Film, İkbal’in (Ebrahim Azizi), gece eşi ve kızıyla birlikte seyahat ederken bir köpeğe çarpmasıyla başlar. Kaza sonucunda aracın motoru bozulur ve ailede yolda kalır. İkbal, yol üzerinde denk geldiği bir garajdan yardım ister ve burada –sonradan eski bir siyasi mahpus olduğunu anladığımız– Vahid (Vahid Mobasseri) ile karşılaşır. Vahid, İkbal’in protez bacağının sesini tanıyarak onun, cezaevindeyken ona işkence yapan eski bir görevli olduğunu düşünür. Bu bilgiyle yola çıkan Vahid, yolda İkbal’in kendilerine işkence yaptığı başka insanlarla da buluşur. Ancak söz konusu işkenceler esnasında hepsinin gözleri bağlı olduğu için, İkbal’in gerçekten o kişi olup olmadığı konusunda soru işaretleri ortaya çıkar. Film, bu belirsizlik üzerinden adalet, intikam ve yüzleşme gibi temaları işlerken, derinlemesine diyaloglara sahne olur.
Öte yandan film, dün (17 Eylül) Fransa tarafından 2026 Akademi Ödülleri’nde En İyi Uluslararası Film dalında yarışmak üzere resmî aday olarak seçildi.
Festivale dair
Festivalde farklı bölümlerde gösterilecek yapımların yanı sıra filmlerden esinle oluşturulan başlıklar etrafında söyleşiler, konuşmalar da düzenlenecek.
Öte yandan; Christian Petzold, Kelly Reichardt, Richard Linklater, Dardenne Kardeşler, Sepideh Farsi, Kirill Serebrennikov, Rebecca Zlotowski, Oliver Laxe, Ari Aster, Mascha Schilinski, Diego Céspedes ve Huo Meng başta olmak üzere pek çok yönetmenin son filmleri de dünya prömiyerlerinin ardından Türkiye’de ilk kez Ayvalık Uluslararası Film Festivali’nde gösterilecek.
Türker Süer, Pelin Esmer, Emine Yıldırım, Gürcan Keltek, Rezan Yeşilbaş ve Tolga Karaçelik de son filmleriyle Ayvalıklı izleyicilerle buluşacak.
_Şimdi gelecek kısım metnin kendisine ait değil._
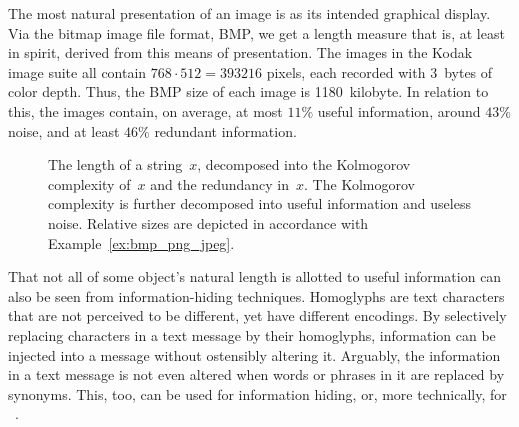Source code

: \begin{example}[continued]
\label{ex:bmp_png_jpeg}%
  The most natural presentation of an image is as its intended graphical display.
  Via the bitmap image file format, BMP, we get a length measure that is, at least in spirit, derived from this means of presentation.
  The images in the Kodak image suite all contain $768 \cdot 512 = 393216$ pixels, each recorded with $3$~bytes of color depth.
  Thus, the BMP size of each image is 1180~kilobyte.
  In relation to this, the images contain, on average, at most $11\%$ useful information, around $43\%$ noise, and at least $46\%$ redundant information.
\end{example}

\begin{figure}
  \centering
  \caption{
    The length of a string~$x$, decomposed into the Kolmogorov complexity of~$x$ and the redundancy in~$x$.
    The Kolmogorov complexity is further decomposed into useful information and useless noise.
    Relative sizes are depicted in accordance with Example~\ref{ex:bmp_png_jpeg}.
  }
  \label{fig:length_decomposed}
\end{figure}

That not all of some object's natural length is allotted to useful information can also be seen from information-hiding techniques.
Homoglyphs are text characters that are not perceived to be different, yet have different encodings.
By selectively replacing characters in a text message by their homoglyphs, information can be injected into a message without ostensibly altering it.
Arguably, the information in a text message is not even altered when words or phrases in it are replaced by synonyms.
This, too, can be used for information hiding, or, more technically, for ~\parencite{hosmani2015dual}.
Deniz Türkali, Lale Mansur, Barış Gönenen, Ezgi Çelik, Merve Asya Özgür, Nazmi Kırık, Selin Yeninci, Selen Uçer, Gizem Bilgen, Ece Dizdar, Deniz Cengiz ve daha pek çok yönetmen, oyuncu, yapımcı ve senarist filmlerinin gösteriminde izleyicilerin sorularını yanıtlayacak.